Как на угольях ерзала, а после того, как Макар с Варей обидно прошли мимо, кажется, даже не кивнули, уткнулась в книгу, страницы три читала усердно, о чем, спроси — представления не имела. И не то чтобы голова была занята какими-то мыслями, нет, пустота была заполнена напряженным ожиданием, как кастрюля закипающей водой, которая просто испарится, если ничего туда не добавлять, но подбрось крупы-овощей, и месиво, нагревшись, начнет выплескиваться на плиту.

Подняла глаза — Нерлин, Суреныч за его спиной. Спокойные оба, уже оценившие диспозицию.

— Пересядь, пожалуйста, мне у стенки удобнее, — мягко попросил Нерлин, не поздоровавшись.

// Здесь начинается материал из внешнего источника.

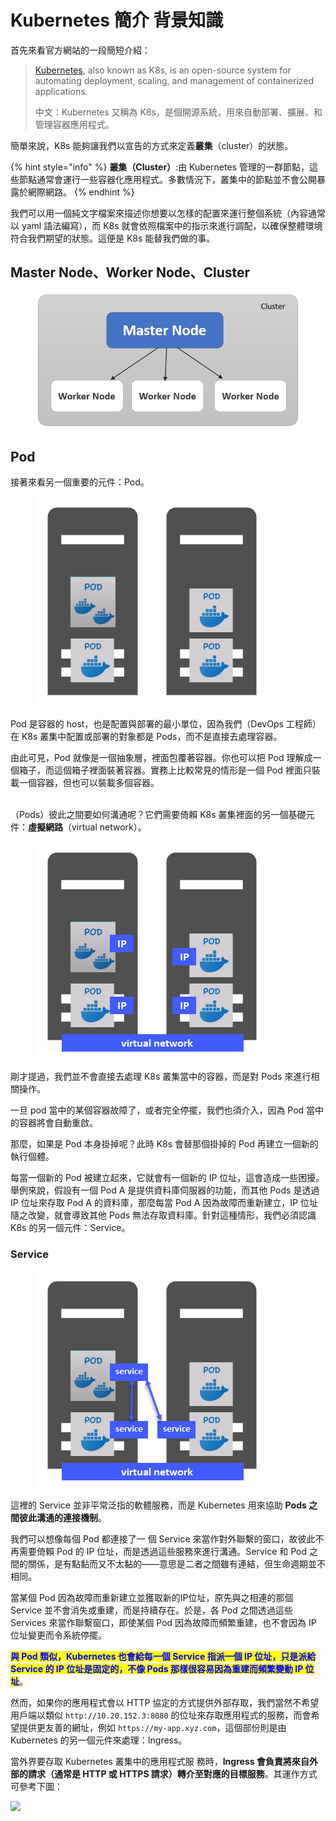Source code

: # Kubernetes 簡介 背景知識

首先來看官方網站的一段簡短介紹：

> [Kubernetes](https://kubernetes.io/docs/concepts/overview/), also known as K8s, is an open-source system for automating deployment, scaling, and management of containerized applications.
>
> 中文：Kubernetes 又稱為 K8s，是個開源系統，用來自動部署、擴展、和管理容器應用程式。

簡單來說，K8s 能夠讓我們以宣告的方式來定義**叢集**（cluster）的狀態。

{% hint style="info" %}
**叢集（Cluster）**:由 Kubernetes 管理的一群節點，這些節點通常會運行一些容器化應用程式。多數情況下，叢集中的節點並不會公開暴露於網際網路。
{% endhint %}

我們可以用一個純文字檔案來描述你想要以怎樣的配置來運行整個系統（內容通常以 yaml 語法編寫），而 K8s 就會依照檔案中的指示來進行調配，以確保整體環境符合我們期望的狀態。這便是 K8s 能替我們做的事。

## Master Node、Worker Node、Cluster <a href="#master-nodeworker-nodecluster" id="master-nodeworker-nodecluster"></a>

<figure><img src="../.gitbook/assets/image (1).png" alt=""><figcaption></figcaption></figure>



## Pod <a href="#pod" id="pod"></a>

接著來看另一個重要的元件：Pod。

<figure><img src="../.gitbook/assets/image (2).png" alt=""><figcaption></figcaption></figure>

Pod 是容器的 host，也是配置與部署的最小單位，因為我們（DevOps 工程師）在 K8s 叢集中配置或部署的對象都是 Pods，而不是直接去處理容器。

由此可見，Pod 就像是一個抽象層，裡面包覆著容器。你也可以把 Pod 理解成一個箱子，而這個箱子裡面裝著容器。實務上比較常見的情形是一個 Pod 裡面只裝載一個容器，但也可以裝載多個容器。

\
（Pods）彼此之間要如何溝通呢？它們需要倚賴 K8s 叢集裡面的另一個基礎元件：**虛擬網路**（virtual network）。

<figure><img src="../.gitbook/assets/image (3).png" alt=""><figcaption></figcaption></figure>

剛才提過，我們並不會直接去處理 K8s 叢集當中的容器，而是對 Pods 來進行相關操作。

一旦 pod 當中的某個容器故障了，或者完全停擺，我們也須介入，因為 Pod 當中的容器將會自動重啟。

那麼，如果是 Pod 本身掛掉呢？此時 K8s 會替那個掛掉的 Pod 再建立一個新的執行個體。

每當一個新的 Pod 被建立起來，它就會有一個新的 IP 位址，這會造成一些困擾。舉例來說，假設有一個 Pod A 是提供資料庫伺服器的功能，而其他 Pods 是透過 IP 位址來存取 Pod A 的資料庫，那麼每當 Pod A 因為故障而重新建立，IP 位址隨之改變，就會導致其他 Pods 無法存取資料庫。針對這種情形，我們必須認識 K8s 的另一個元件：Service。

### Service <a href="#service" id="service"></a>

<figure><img src="../.gitbook/assets/image (4).png" alt=""><figcaption></figcaption></figure>

這裡的 Service 並非平常泛指的軟體服務，而是 Kubernetes 用來協助 **Pods 之間彼此溝通的連接機制**。

我們可以想像每個 Pod 都連接了一 個 Service 來當作對外聯繫的窗口，故彼此不再需要倚賴 Pod 的 IP 位址，而是透過這些服務來進行溝通。Service 和 Pod 之間的關係，是有點黏而又不太黏的——意思是二者之間雖有連結，但生命週期並不相同。

當某個 Pod 因為故障而重新建立並獲取新的IP位址，原先與之相連的那個 Service 並不會消失或重建，而是持續存在。於是，各 Pod 之間透過這些 Services 來當作聯繫窗口，即使某個 Pod 因為故障而頻繁重建，也不會因為 IP 位址變更而令系統停擺。

<mark style="color:blue;">**與 Pod 類似，Kubernetes 也會給每一個 Service 指派一個 IP 位址，只是派給 Service 的 IP 位址是固定的，不像 Pods 那樣很容易因為重建而頻繁變動 IP 位址**</mark>。

然而，如果你的應用程式會以 HTTP 協定的方式提供外部存取，我們當然不希望用戶端以類似 `http://10.20.152.3:8080` 的位址來存取應用程式的服務，而會希望提供更友善的網址，例如 `https://my-app.xyz.com`，這個部份則是由 Kubernetes 的另一個元件來處理：Ingress。

當外界要存取 Kubernetes 叢集中的應用程式服 務時，**Ingress 會負責將來自外部的請求（通常是 HTTP 或 HTTPS 請求）轉介至對應的目標服務**。其運作方式可參考下圖：

![](https://huanlin.cc/docs/devops/k8s/overview/k8s-ingress.png)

Как со своей обращается, или уже пренебрегает? — подумала Клава, но, конечно, послушно села на неудобное место, спиной к прибывающему народу. Суреныч незаметно растворился, так что понять, что будет, когда все тут закончится, невозможно. Опять эта импровизационность… И обижалась про себя, что при расставании Нерлин не заикается о следующей встрече, и «тонко» намекала, что ждет этого, и просила-объясняла, когда ей в голову залетала спасающая гордость мысль, что он просто не понимает, как ей нужна эта опора — назначенное свидание, вокруг которого она бы обустраивала свою жизнь, ведь только предвкушение своим мягким дуновением ослабляло боль от ссадин, оставленных разлукой и всеми невыговоренными (он еще и останавливал поток признаний: боюсь, мол, привыкнуть), нереализованными чувствами, копящимися в ней с того момента, как она поняла, что любит.


А к Нерлину гуськом стали подходить знакомые, и Клаве знакомые, но ее не замечающие. На третьем-четвертом он спохватился (нет, никакой виноватой суетливости в нем не появилось, просто вспомнил про Клаву, что ли?) и представил ее модной сейчас публицистке, с которой недавно ездил в самую Центральную Европу. На Клавино «мы знакомы» та беспомощно улыбнулась — гримаса была бы надменной, если б представляющий не стоял с ней наравне в до микрона выверенной и уточняющейся постоянно, как рейтинг теннисистов, шкале амбициозного конкурса знаменитостей.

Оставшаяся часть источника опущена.